#### DATA EXTRACTS
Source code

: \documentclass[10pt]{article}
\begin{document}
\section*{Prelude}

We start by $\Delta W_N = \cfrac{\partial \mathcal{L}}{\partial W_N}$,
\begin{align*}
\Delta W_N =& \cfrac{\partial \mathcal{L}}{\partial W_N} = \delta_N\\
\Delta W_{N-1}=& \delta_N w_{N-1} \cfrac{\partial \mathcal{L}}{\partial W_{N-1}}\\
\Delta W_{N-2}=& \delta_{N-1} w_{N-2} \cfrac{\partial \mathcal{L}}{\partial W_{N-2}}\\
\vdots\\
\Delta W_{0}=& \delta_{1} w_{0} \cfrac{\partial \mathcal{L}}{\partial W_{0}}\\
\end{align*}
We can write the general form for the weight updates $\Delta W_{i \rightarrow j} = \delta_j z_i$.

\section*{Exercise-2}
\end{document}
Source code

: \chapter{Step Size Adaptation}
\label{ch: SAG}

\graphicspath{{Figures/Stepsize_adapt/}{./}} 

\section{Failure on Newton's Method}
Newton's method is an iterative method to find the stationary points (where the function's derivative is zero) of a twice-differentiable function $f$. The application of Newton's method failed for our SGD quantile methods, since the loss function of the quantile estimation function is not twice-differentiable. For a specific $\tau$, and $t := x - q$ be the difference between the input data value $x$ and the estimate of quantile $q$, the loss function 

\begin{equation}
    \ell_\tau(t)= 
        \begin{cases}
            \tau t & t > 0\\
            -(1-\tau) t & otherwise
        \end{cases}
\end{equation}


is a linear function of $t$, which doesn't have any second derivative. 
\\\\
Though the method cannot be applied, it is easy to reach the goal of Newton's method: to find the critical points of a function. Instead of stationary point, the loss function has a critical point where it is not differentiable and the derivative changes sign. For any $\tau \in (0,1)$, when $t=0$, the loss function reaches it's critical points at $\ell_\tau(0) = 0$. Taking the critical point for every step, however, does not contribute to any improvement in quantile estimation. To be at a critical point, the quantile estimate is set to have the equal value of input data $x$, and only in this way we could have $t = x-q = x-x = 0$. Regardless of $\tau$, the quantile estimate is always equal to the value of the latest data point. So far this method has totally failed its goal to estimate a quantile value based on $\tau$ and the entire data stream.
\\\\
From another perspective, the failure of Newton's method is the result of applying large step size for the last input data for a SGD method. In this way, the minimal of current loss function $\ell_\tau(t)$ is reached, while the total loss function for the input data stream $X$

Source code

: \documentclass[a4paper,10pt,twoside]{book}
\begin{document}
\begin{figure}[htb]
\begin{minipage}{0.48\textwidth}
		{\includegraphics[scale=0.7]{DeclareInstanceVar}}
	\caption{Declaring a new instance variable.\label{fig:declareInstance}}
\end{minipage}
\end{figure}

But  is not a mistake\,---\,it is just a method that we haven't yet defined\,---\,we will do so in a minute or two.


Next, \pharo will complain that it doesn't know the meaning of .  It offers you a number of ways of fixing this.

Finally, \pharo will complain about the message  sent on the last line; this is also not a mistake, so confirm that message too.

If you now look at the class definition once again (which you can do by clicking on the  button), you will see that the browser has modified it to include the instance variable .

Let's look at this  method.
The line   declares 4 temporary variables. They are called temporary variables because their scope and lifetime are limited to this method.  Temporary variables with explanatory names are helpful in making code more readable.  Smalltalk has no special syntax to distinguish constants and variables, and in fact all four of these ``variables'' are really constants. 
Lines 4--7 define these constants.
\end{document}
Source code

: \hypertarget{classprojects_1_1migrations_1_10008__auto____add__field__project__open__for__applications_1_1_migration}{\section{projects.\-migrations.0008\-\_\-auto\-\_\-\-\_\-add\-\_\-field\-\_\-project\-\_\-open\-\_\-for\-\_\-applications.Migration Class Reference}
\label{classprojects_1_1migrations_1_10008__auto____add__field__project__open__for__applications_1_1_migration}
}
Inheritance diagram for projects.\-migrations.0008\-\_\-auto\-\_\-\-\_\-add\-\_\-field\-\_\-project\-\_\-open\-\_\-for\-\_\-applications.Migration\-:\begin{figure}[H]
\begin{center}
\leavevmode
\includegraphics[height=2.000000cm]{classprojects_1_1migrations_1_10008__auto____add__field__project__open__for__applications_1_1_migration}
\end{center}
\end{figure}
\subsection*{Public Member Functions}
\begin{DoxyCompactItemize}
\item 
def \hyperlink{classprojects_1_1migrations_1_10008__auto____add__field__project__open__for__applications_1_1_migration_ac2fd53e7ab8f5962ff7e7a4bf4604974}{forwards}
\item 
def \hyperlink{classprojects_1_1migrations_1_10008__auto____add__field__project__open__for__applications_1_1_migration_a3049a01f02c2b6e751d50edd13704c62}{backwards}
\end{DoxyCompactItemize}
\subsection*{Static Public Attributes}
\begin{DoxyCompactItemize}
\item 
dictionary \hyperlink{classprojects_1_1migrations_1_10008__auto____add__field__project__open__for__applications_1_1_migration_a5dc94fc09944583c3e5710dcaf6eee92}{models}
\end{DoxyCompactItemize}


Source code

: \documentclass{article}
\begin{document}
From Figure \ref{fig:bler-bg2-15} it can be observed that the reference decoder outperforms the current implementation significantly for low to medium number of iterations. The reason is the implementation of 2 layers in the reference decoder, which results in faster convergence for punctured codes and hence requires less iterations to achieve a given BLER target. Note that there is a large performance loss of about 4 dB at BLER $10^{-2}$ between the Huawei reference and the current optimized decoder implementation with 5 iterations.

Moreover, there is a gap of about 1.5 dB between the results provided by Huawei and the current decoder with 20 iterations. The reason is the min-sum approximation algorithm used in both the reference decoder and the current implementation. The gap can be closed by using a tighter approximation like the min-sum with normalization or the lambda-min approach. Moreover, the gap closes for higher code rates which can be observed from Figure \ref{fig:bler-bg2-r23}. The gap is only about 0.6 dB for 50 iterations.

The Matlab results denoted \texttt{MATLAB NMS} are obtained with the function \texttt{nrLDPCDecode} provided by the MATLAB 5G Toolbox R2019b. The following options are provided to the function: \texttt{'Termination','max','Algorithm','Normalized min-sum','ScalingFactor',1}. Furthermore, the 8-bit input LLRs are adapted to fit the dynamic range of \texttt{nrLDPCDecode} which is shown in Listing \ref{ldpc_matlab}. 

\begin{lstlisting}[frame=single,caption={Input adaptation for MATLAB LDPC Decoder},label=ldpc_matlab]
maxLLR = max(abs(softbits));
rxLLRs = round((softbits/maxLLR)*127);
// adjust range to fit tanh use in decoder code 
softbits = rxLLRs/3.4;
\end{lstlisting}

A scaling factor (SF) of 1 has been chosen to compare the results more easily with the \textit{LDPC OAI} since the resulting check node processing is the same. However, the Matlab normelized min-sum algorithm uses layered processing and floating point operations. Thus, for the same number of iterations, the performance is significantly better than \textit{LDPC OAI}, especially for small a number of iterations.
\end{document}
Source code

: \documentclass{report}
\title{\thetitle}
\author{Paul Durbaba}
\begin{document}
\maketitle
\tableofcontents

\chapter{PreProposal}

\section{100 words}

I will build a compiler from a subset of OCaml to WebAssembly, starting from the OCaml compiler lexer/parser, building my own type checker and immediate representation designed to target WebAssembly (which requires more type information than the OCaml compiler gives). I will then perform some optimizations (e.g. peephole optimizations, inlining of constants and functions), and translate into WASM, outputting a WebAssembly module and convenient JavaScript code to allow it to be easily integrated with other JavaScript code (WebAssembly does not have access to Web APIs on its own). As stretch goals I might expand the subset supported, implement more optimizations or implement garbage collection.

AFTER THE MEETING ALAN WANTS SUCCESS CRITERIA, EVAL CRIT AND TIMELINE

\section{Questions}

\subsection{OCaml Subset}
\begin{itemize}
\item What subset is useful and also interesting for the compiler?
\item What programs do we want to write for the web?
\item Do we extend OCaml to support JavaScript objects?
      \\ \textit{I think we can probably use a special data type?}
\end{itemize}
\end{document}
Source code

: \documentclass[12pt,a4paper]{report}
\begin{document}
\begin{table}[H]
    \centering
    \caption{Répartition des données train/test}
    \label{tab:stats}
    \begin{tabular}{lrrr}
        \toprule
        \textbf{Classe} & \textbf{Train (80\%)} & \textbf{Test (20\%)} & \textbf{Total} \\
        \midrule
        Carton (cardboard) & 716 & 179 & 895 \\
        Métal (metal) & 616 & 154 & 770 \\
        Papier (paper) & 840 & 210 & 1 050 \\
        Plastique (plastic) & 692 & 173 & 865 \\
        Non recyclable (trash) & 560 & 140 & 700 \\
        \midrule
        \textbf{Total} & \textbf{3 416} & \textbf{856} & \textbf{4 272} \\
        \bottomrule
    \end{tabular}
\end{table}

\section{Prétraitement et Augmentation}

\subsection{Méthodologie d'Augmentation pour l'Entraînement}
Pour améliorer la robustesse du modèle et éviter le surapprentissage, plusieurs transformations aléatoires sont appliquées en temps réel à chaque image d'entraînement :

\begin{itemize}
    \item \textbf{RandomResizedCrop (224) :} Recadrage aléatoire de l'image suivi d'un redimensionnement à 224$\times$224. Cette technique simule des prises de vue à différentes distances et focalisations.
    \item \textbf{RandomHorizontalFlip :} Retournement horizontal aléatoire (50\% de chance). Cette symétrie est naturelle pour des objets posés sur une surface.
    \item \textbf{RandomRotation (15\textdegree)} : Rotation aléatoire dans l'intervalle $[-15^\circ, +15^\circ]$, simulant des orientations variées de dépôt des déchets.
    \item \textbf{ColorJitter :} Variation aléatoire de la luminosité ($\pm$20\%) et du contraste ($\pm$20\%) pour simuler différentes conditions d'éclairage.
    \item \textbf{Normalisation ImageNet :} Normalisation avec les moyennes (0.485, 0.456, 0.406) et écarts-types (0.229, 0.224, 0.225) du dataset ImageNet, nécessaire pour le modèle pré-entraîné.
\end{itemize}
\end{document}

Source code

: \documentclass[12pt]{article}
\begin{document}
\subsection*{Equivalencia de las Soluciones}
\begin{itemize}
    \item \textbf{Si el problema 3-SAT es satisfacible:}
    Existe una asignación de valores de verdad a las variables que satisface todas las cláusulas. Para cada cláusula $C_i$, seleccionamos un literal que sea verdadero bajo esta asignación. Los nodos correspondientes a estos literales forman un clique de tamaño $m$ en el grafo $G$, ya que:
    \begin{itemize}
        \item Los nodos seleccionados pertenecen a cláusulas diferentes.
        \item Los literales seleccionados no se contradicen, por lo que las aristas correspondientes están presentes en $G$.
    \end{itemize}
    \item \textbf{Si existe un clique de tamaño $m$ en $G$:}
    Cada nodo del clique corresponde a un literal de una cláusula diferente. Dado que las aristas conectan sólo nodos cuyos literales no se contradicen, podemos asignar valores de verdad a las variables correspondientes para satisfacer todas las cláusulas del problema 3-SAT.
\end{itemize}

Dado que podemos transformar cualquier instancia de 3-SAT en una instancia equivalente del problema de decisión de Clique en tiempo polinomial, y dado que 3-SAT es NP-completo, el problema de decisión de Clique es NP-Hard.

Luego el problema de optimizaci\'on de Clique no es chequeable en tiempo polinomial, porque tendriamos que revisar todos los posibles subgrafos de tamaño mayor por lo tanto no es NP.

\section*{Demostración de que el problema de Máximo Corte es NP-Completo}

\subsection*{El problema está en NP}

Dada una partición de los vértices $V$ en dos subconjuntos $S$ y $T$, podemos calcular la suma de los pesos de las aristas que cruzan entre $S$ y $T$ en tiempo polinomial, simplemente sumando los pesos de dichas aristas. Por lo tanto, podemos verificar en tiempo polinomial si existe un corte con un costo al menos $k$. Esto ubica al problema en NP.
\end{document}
########
Find and copy every line in the entries above where the string "softbits" occurs.

TASK RESPONSE
maxLLR = max(abs(softbits));
rxLLRs = round((softbits/maxLLR)*127);
softbits = rxLLRs/3.4;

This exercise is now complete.